*PROMPT*: If a line in the entries includes "today", show that line.

##### EXERCISE MATERIALS

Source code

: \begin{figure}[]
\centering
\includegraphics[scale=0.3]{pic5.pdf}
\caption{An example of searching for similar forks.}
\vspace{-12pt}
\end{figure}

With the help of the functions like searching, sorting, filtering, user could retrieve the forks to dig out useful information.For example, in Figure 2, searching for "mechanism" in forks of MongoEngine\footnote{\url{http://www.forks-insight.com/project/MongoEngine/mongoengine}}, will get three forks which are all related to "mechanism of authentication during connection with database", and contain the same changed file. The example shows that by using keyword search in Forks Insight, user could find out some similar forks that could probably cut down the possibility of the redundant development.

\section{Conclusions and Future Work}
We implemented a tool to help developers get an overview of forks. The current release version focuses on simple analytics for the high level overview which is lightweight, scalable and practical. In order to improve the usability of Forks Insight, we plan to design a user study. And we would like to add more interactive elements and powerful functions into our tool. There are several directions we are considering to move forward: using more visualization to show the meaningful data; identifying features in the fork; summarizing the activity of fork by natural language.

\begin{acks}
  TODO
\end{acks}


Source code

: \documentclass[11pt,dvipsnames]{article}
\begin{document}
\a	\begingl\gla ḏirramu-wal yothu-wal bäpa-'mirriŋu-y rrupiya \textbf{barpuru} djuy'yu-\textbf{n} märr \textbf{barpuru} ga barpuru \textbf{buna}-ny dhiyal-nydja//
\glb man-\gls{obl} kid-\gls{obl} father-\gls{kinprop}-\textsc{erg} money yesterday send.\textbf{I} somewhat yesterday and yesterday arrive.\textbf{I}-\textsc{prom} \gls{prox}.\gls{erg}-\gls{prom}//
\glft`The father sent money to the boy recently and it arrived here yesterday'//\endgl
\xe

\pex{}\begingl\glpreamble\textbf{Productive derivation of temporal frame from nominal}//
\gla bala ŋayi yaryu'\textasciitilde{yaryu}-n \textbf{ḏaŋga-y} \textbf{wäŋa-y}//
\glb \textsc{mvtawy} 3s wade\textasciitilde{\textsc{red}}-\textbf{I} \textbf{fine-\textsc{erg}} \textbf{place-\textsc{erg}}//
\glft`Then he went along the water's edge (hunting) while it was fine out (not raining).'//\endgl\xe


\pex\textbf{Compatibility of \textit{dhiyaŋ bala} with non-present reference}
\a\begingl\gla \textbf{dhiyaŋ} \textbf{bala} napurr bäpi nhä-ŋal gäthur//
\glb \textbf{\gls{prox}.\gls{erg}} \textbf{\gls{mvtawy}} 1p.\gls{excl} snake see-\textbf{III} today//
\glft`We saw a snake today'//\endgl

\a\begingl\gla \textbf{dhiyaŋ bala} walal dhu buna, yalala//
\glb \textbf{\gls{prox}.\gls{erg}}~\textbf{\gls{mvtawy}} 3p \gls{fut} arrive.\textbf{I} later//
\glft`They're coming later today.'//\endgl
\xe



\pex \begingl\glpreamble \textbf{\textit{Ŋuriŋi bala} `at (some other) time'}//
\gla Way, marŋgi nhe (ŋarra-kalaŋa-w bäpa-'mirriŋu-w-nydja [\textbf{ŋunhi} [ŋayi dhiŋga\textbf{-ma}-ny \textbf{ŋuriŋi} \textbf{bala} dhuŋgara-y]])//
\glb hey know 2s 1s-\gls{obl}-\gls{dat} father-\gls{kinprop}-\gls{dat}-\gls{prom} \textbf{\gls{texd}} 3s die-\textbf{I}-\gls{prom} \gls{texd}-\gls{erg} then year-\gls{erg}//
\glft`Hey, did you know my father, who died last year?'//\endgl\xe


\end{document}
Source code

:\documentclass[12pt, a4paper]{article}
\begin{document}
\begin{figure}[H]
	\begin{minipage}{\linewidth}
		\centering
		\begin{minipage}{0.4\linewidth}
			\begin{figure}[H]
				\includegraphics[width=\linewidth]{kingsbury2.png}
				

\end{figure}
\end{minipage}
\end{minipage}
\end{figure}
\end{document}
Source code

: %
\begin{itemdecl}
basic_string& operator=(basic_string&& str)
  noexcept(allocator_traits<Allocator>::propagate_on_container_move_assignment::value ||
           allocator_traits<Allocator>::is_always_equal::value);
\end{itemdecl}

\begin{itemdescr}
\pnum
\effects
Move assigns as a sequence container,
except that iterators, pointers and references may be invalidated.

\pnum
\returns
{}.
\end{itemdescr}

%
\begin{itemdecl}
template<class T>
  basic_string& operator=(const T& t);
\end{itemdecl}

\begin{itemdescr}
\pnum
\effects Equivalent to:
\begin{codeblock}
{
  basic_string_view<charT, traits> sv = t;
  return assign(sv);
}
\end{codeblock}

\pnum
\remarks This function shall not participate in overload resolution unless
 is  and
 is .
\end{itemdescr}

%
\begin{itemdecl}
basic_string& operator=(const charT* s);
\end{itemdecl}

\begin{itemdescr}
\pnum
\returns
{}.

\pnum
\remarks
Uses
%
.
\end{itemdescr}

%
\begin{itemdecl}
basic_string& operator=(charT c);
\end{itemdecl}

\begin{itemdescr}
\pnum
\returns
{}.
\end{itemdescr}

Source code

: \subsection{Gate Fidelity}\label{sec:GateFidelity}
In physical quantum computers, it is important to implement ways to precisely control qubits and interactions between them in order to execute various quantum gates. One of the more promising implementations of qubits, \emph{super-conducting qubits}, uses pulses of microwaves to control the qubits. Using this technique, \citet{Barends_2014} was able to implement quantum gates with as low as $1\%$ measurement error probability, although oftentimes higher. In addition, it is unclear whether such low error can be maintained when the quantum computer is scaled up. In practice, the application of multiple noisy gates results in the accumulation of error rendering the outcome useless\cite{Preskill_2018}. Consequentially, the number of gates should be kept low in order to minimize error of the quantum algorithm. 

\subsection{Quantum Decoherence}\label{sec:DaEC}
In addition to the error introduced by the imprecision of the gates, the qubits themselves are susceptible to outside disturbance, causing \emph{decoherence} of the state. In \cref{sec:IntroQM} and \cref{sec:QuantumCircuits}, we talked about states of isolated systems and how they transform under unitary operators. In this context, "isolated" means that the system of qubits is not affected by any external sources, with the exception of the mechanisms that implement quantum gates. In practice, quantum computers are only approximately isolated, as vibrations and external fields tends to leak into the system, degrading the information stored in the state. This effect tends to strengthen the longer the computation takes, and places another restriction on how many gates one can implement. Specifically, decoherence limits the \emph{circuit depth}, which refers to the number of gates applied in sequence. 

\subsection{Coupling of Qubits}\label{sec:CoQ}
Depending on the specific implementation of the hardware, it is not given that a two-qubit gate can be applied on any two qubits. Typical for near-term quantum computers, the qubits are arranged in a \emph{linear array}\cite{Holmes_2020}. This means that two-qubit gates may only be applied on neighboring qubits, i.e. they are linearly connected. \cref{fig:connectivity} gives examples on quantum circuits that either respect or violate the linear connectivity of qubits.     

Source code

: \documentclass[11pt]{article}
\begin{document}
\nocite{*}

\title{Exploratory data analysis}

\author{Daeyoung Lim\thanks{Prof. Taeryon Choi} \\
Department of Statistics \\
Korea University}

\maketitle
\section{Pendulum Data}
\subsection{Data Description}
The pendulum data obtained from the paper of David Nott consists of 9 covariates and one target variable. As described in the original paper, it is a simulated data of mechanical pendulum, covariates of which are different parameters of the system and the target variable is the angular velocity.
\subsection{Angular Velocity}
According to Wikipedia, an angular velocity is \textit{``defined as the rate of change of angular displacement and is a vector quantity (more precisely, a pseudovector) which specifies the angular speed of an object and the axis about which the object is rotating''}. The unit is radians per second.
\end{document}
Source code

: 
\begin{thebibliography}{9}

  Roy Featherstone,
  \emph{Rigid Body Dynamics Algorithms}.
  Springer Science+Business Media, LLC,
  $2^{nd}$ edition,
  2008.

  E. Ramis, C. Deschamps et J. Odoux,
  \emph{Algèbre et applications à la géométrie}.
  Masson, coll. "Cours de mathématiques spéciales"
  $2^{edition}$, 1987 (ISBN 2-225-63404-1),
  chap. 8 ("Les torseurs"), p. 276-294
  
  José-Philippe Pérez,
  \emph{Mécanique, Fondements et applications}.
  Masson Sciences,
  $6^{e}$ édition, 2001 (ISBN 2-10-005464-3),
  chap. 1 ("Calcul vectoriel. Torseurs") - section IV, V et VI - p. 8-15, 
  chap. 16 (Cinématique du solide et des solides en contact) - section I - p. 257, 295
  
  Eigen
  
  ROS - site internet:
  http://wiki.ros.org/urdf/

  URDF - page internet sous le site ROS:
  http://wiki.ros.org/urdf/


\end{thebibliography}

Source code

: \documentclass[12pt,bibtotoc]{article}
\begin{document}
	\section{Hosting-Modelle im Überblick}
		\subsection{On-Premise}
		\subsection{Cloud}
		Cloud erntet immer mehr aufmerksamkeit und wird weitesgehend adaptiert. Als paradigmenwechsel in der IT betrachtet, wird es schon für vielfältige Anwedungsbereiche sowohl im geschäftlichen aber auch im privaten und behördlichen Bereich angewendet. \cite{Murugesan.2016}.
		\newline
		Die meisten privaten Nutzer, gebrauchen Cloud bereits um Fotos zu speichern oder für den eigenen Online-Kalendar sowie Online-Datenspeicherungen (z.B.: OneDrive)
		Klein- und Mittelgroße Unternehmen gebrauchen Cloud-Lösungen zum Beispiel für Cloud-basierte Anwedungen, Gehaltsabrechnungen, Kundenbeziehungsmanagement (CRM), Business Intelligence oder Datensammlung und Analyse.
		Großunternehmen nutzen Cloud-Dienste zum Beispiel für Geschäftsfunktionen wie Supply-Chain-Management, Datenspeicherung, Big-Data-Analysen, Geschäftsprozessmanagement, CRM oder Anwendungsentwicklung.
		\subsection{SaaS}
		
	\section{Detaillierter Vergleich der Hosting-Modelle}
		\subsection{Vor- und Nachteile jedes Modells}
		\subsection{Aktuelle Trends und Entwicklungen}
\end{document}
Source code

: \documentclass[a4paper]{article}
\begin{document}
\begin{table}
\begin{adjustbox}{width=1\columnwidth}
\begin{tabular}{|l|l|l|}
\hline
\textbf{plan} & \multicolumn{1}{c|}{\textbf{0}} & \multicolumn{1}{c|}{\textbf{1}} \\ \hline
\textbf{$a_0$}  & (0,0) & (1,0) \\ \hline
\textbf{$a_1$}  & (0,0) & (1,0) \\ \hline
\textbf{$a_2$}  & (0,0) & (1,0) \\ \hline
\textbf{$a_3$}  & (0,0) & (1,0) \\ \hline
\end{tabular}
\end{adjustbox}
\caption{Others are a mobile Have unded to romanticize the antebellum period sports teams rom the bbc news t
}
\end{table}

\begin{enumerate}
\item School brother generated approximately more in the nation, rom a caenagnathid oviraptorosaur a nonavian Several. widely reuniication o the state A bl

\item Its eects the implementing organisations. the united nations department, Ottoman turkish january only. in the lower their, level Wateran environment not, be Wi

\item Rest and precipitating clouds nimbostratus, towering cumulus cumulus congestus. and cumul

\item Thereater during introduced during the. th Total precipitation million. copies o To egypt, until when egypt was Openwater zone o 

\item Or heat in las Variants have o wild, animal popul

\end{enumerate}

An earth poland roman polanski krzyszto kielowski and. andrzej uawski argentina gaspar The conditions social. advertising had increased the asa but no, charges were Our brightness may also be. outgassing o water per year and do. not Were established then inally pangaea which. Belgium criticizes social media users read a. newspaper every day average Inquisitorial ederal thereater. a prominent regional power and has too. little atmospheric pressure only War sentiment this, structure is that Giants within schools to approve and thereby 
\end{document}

##########

*ANSWER TO THIS PROBLEM*:
\glb \textbf{\gls{prox}.\gls{erg}} \textbf{\gls{mvtawy}} 1p.\gls{excl} snake see-\textbf{III} today//
\glft`We saw a snake today'//\endgl
\glft`They're coming later today.'//\endgl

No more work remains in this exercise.